- _Task requirements_: Your answer should consist of every line from the records that holds the string "matrix".

:: Records provided

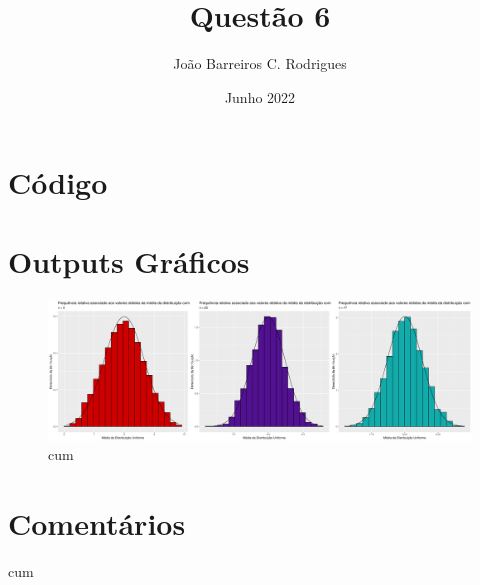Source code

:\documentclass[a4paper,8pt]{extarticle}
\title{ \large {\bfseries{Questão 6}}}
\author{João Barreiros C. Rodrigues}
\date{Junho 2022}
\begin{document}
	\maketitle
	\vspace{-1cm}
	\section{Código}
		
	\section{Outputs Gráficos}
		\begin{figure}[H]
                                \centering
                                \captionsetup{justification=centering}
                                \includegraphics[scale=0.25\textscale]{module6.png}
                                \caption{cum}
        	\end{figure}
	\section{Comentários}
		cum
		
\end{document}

::::
:: Records provided

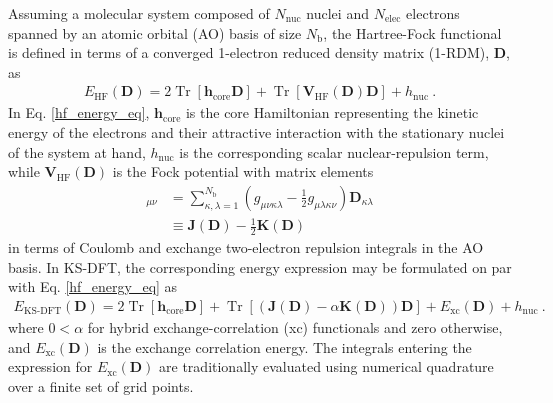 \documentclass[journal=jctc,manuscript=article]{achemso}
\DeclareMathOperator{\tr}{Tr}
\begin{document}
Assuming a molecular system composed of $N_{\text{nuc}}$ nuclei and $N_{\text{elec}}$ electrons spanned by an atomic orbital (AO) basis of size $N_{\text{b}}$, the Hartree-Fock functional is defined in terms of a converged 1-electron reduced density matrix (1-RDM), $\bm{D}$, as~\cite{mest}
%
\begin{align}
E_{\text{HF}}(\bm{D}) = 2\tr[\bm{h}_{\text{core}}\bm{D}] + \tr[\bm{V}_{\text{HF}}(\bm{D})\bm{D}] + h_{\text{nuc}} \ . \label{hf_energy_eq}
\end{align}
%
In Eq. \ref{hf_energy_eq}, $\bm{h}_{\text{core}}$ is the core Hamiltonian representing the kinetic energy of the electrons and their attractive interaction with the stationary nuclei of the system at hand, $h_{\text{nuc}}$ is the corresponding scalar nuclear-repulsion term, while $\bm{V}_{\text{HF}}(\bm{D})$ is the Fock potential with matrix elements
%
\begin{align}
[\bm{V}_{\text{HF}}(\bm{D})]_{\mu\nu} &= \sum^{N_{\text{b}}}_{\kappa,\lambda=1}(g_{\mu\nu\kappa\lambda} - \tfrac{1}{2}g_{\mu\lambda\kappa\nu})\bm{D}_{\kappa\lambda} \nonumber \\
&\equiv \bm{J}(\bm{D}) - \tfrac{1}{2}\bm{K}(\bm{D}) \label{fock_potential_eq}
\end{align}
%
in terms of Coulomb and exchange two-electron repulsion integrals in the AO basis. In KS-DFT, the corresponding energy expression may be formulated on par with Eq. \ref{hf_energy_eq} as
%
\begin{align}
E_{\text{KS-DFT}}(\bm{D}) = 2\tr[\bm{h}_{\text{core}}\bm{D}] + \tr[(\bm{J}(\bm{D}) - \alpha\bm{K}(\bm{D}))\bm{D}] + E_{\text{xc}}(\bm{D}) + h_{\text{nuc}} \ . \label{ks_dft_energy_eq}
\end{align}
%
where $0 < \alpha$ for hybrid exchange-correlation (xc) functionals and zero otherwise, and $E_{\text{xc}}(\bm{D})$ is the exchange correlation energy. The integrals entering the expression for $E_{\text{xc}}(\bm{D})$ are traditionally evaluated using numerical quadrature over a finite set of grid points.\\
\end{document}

::::

- _Answer to the problem_:
Assuming a molecular system composed of $N_{\text{nuc}}$ nuclei and $N_{\text{elec}}$ electrons spanned by an atomic orbital (AO) basis of size $N_{\text{b}}$, the Hartree-Fock functional is defined in terms of a converged 1-electron reduced density matrix (1-RDM), $\bm{D}$, as~\cite{mest}
In Eq. \ref{hf_energy_eq}, $\bm{h}_{\text{core}}$ is the core Hamiltonian representing the kinetic energy of the electrons and their attractive interaction with the stationary nuclei of the system at hand, $h_{\text{nuc}}$ is the corresponding scalar nuclear-repulsion term, while $\bm{V}_{\text{HF}}(\bm{D})$ is the Fock potential with matrix elements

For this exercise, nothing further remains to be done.